Of course, this subjugation of conservatism to anger and conceit did not occur overnight; it was a gradual, how-to-boil-a-frog process. Donald Trump frequently says he is conservative (a patently ridiculous claim in light of the fact that he cannot define “conservatism”, and never mentions the Constitution, which instrument is the bedrock upon which conservative governance is based), which is apparently enough for some “actual” conservatives to permit themselves to become small cogs in the gargantuan nationalist machine that is Trump. It helps that some of the things Trump says sound right, sound conservative; but in order to accept that line of reasoning, one must overlook the obvious fact that such pronouncements spring not from a grounding in conservatism, but rather from some adulterated form of nationalism. (Even this is being generous, since they could just as easily spring from naked opportunism, and likely do)
Enter Trump’s dutiful accomplices, the bartenders in our play: it is evident that Coulter and Palin each have differing motivations (more on those in a second), but the overall result is the same for both: they lend a micron-thin patina of conservatism to a campaign that would otherwise be devoid of anything but Trump’s silly and immediately dismissible claims of conservatism. “You can believe that Donald is conservative because we’re conservative and we say so!”
For Ann “Kooky” Coulter, it is a clear-cut case of single-issue politics: how many times have we heard her say something along the lines of, “If we don’t fix the border, we can kiss everything else goodbye”? This may very well be correct: being overrun by illegal immigrants would be the death of U.S. culture and sovereignty. However, a president who did nothing but fix illegal immigration would be a massive failure. A president must be capable of multitasking, of giving a multitude of issues and problems adequate attention.

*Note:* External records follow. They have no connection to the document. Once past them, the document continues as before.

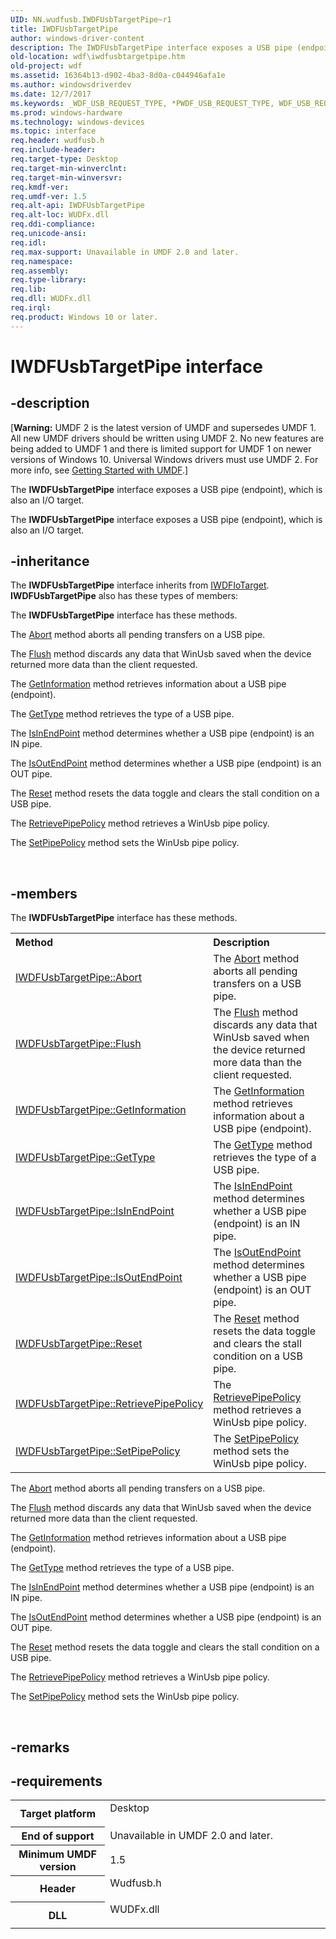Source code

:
 ```yaml
---
UID: NN.wudfusb.IWDFUsbTargetPipe~r1
title: IWDFUsbTargetPipe
author: windows-driver-content
description: The IWDFUsbTargetPipe interface exposes a USB pipe (endpoint), which is also an I/O target.
old-location: wdf\iwdfusbtargetpipe.htm
old-project: wdf
ms.assetid: 16364b13-d902-4ba3-8d0a-c044946afa1e
ms.author: windowsdriverdev
ms.date: 12/7/2017
ms.keywords: _WDF_USB_REQUEST_TYPE, *PWDF_USB_REQUEST_TYPE, WDF_USB_REQUEST_TYPE
ms.prod: windows-hardware
ms.technology: windows-devices
ms.topic: interface
req.header: wudfusb.h
req.include-header: 
req.target-type: Desktop
req.target-min-winverclnt: 
req.target-min-winversvr: 
req.kmdf-ver: 
req.umdf-ver: 1.5
req.alt-api: IWDFUsbTargetPipe
req.alt-loc: WUDFx.dll
req.ddi-compliance: 
req.unicode-ansi: 
req.idl: 
req.max-support: Unavailable in UMDF 2.0 and later.
req.namespace: 
req.assembly: 
req.type-library: 
req.lib: 
req.dll: WUDFx.dll
req.irql: 
req.product: Windows 10 or later.
---
```


# IWDFUsbTargetPipe interface



## -description
<p class="CCE_Message">[<b>Warning:</b> UMDF 2 is the latest version of UMDF and supersedes UMDF 1.  All new UMDF drivers should be written using UMDF 2.  No new features are being added to UMDF 1 and there is limited support for UMDF 1 on newer versions of Windows 10.  Universal Windows drivers must use UMDF 2.  For more info, see <a href="https://docs.microsoft.com/en-us/windows-hardware/drivers/wdf/getting-started-with-umdf-version-2">Getting Started with UMDF</a>.]


The <b>IWDFUsbTargetPipe</b> interface exposes a USB pipe (endpoint), which is also an I/O target.



The <b>IWDFUsbTargetPipe</b> interface exposes a USB pipe (endpoint), which is also an I/O target.



## -inheritance
The <b xmlns:loc="http://microsoft.com/wdcml/l10n">IWDFUsbTargetPipe</b> interface inherits from <a href="..\wudfddi\nn-wudfddi-iwdfiotarget.md">IWDFIoTarget</a>. <b>IWDFUsbTargetPipe</b> also has these types of members:

The <b>IWDFUsbTargetPipe</b> interface has these methods.

The <a href="wdf.iwdfusbtargetpipe_abort">Abort</a> method aborts all pending transfers on a USB pipe.

The <a href="wdf.iwdfusbtargetpipe_flush">Flush</a> method discards any data that WinUsb saved when the device returned more data than the client requested.

The <a href="wdf.iwdfusbtargetpipe_getinformation">GetInformation</a> method retrieves information about a USB pipe (endpoint).

The <a href="wdf.iwdfusbtargetpipe_gettype">GetType</a> method retrieves the type of a USB pipe.

The <a href="wdf.iwdfusbtargetpipe_isinendpoint">IsInEndPoint</a> method determines whether a USB pipe (endpoint) is an IN pipe.

The <a href="wdf.iwdfusbtargetpipe_isoutendpoint">IsOutEndPoint</a> method determines whether a USB pipe (endpoint) is an OUT pipe.

The <a href="wdf.iwdfusbtargetpipe_reset">Reset</a> method resets the data toggle and clears the stall condition on a USB pipe.

The <a href="wdf.iwdfusbtargetpipe_retrievepipepolicy">RetrievePipePolicy</a> method retrieves a WinUsb pipe policy.

The <a href="wdf.iwdfusbtargetpipe_setpipepolicy">SetPipePolicy</a> method sets the WinUsb pipe policy.

 


## -members
The <b>IWDFUsbTargetPipe</b> interface has these methods.
<table class="members" id="memberListMethods">
<tr>
<th align="left" width="37%">Method</th>
<th align="left" width="63%">Description</th>
</tr>
<tr data="declared;">
<td align="left" width="37%">
<a href="wdf.iwdfusbtargetpipe_abort">IWDFUsbTargetPipe::Abort</a>
</td>
<td align="left" width="63%">
The <a href="wdf.iwdfusbtargetpipe_abort">Abort</a> method aborts all pending transfers on a USB pipe.

</td>
</tr>
<tr data="declared;">
<td align="left" width="37%">
<a href="wdf.iwdfusbtargetpipe_flush">IWDFUsbTargetPipe::Flush</a>
</td>
<td align="left" width="63%">
The <a href="wdf.iwdfusbtargetpipe_flush">Flush</a> method discards any data that WinUsb saved when the device returned more data than the client requested.

</td>
</tr>
<tr data="declared;">
<td align="left" width="37%">
<a href="wdf.iwdfusbtargetpipe_getinformation">IWDFUsbTargetPipe::GetInformation</a>
</td>
<td align="left" width="63%">
The <a href="wdf.iwdfusbtargetpipe_getinformation">GetInformation</a> method retrieves information about a USB pipe (endpoint).

</td>
</tr>
<tr data="declared;">
<td align="left" width="37%">
<a href="wdf.iwdfusbtargetpipe_gettype">IWDFUsbTargetPipe::GetType</a>
</td>
<td align="left" width="63%">
The <a href="wdf.iwdfusbtargetpipe_gettype">GetType</a> method retrieves the type of a USB pipe.

</td>
</tr>
<tr data="declared;">
<td align="left" width="37%">
<a href="wdf.iwdfusbtargetpipe_isinendpoint">IWDFUsbTargetPipe::IsInEndPoint</a>
</td>
<td align="left" width="63%">
The <a href="wdf.iwdfusbtargetpipe_isinendpoint">IsInEndPoint</a> method determines whether a USB pipe (endpoint) is an IN pipe.

</td>
</tr>
<tr data="declared;">
<td align="left" width="37%">
<a href="wdf.iwdfusbtargetpipe_isoutendpoint">IWDFUsbTargetPipe::IsOutEndPoint</a>
</td>
<td align="left" width="63%">
The <a href="wdf.iwdfusbtargetpipe_isoutendpoint">IsOutEndPoint</a> method determines whether a USB pipe (endpoint) is an OUT pipe.

</td>
</tr>
<tr data="declared;">
<td align="left" width="37%">
<a href="wdf.iwdfusbtargetpipe_reset">IWDFUsbTargetPipe::Reset</a>
</td>
<td align="left" width="63%">
The <a href="wdf.iwdfusbtargetpipe_reset">Reset</a> method resets the data toggle and clears the stall condition on a USB pipe.

</td>
</tr>
<tr data="declared;">
<td align="left" width="37%">
<a href="wdf.iwdfusbtargetpipe_retrievepipepolicy">IWDFUsbTargetPipe::RetrievePipePolicy</a>
</td>
<td align="left" width="63%">
The <a href="wdf.iwdfusbtargetpipe_retrievepipepolicy">RetrievePipePolicy</a> method retrieves a WinUsb pipe policy.

</td>
</tr>
<tr data="declared;">
<td align="left" width="37%">
<a href="wdf.iwdfusbtargetpipe_setpipepolicy">IWDFUsbTargetPipe::SetPipePolicy</a>
</td>
<td align="left" width="63%">
The <a href="wdf.iwdfusbtargetpipe_setpipepolicy">SetPipePolicy</a> method sets the WinUsb pipe policy.

</td>
</tr>
</table>The <a href="wdf.iwdfusbtargetpipe_abort">Abort</a> method aborts all pending transfers on a USB pipe.

The <a href="wdf.iwdfusbtargetpipe_flush">Flush</a> method discards any data that WinUsb saved when the device returned more data than the client requested.

The <a href="wdf.iwdfusbtargetpipe_getinformation">GetInformation</a> method retrieves information about a USB pipe (endpoint).

The <a href="wdf.iwdfusbtargetpipe_gettype">GetType</a> method retrieves the type of a USB pipe.

The <a href="wdf.iwdfusbtargetpipe_isinendpoint">IsInEndPoint</a> method determines whether a USB pipe (endpoint) is an IN pipe.

The <a href="wdf.iwdfusbtargetpipe_isoutendpoint">IsOutEndPoint</a> method determines whether a USB pipe (endpoint) is an OUT pipe.

The <a href="wdf.iwdfusbtargetpipe_reset">Reset</a> method resets the data toggle and clears the stall condition on a USB pipe.

The <a href="wdf.iwdfusbtargetpipe_retrievepipepolicy">RetrievePipePolicy</a> method retrieves a WinUsb pipe policy.

The <a href="wdf.iwdfusbtargetpipe_setpipepolicy">SetPipePolicy</a> method sets the WinUsb pipe policy.

 


## -remarks


## -requirements
<table>
<tr>
<th width="30%">
Target platform

</th>
<td width="70%">
<dl>
<dt>Desktop</dt>
</dl>
</td>
</tr>
<tr>
<th width="30%">
End of support

</th>
<td width="70%">
Unavailable in UMDF 2.0 and later.

</td>
</tr>
<tr>
<th width="30%">
Minimum UMDF version

</th>
<td width="70%">
1.5

</td>
</tr>
<tr>
<th width="30%">
Header

</th>
<td width="70%">
<dl>
<dt>Wudfusb.h</dt>
</dl>
</td>
</tr>
<tr>
<th width="30%">
DLL

</th>
<td width="70%">
<dl>
<dt>WUDFx.dll</dt>
</dl>
</td>
</tr>
</table>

Sarah Palin throwing whatever conservative weight she might have behind Trump is a desperate bid to stave off obsolescence and irrelevance. What else could induce her to betray the obvious conservative in the race—the conservative who had previously garnered her full support in his Senate run—only to hitch her wagon to a faux conservative who could only offer her slightly more media time than she otherwise might have received? (We shall not speculate here about other financial and/or political rewards that might have been proffered)
These and other conservative turncoats purveyed the alcohol that allowed many putative rank-and-file conservatives to support Trump while telling themselves—and anyone else who will listen—that they are still conservative. The obvious and utter facileness of their masquerade is of no concern; they can hold their heads high and claim to still be proudly conservative even as they stab the conservative movement and true conservatism in the back.
In their headlong rush to throw in with a fake conservative, they blithely ignore the terrible damage they do to conservatism: the Left is already quick to tar conservatives as racist, sexist, homophobic Bible thumpers whose crazy ideas are founded on old fashioned, disproven values. The open association of “conservative” Trump and his “conservative” followers with avowed misogynists, anti-Semites, white supremacists, and conspiracy theorists can only deepen that perception among the general public, and hand the Left more ammunition with which to undermine conservatives and conservatism.
It is a sad day for the GOP. It is a sad day for conservatism. It is a sad day for America.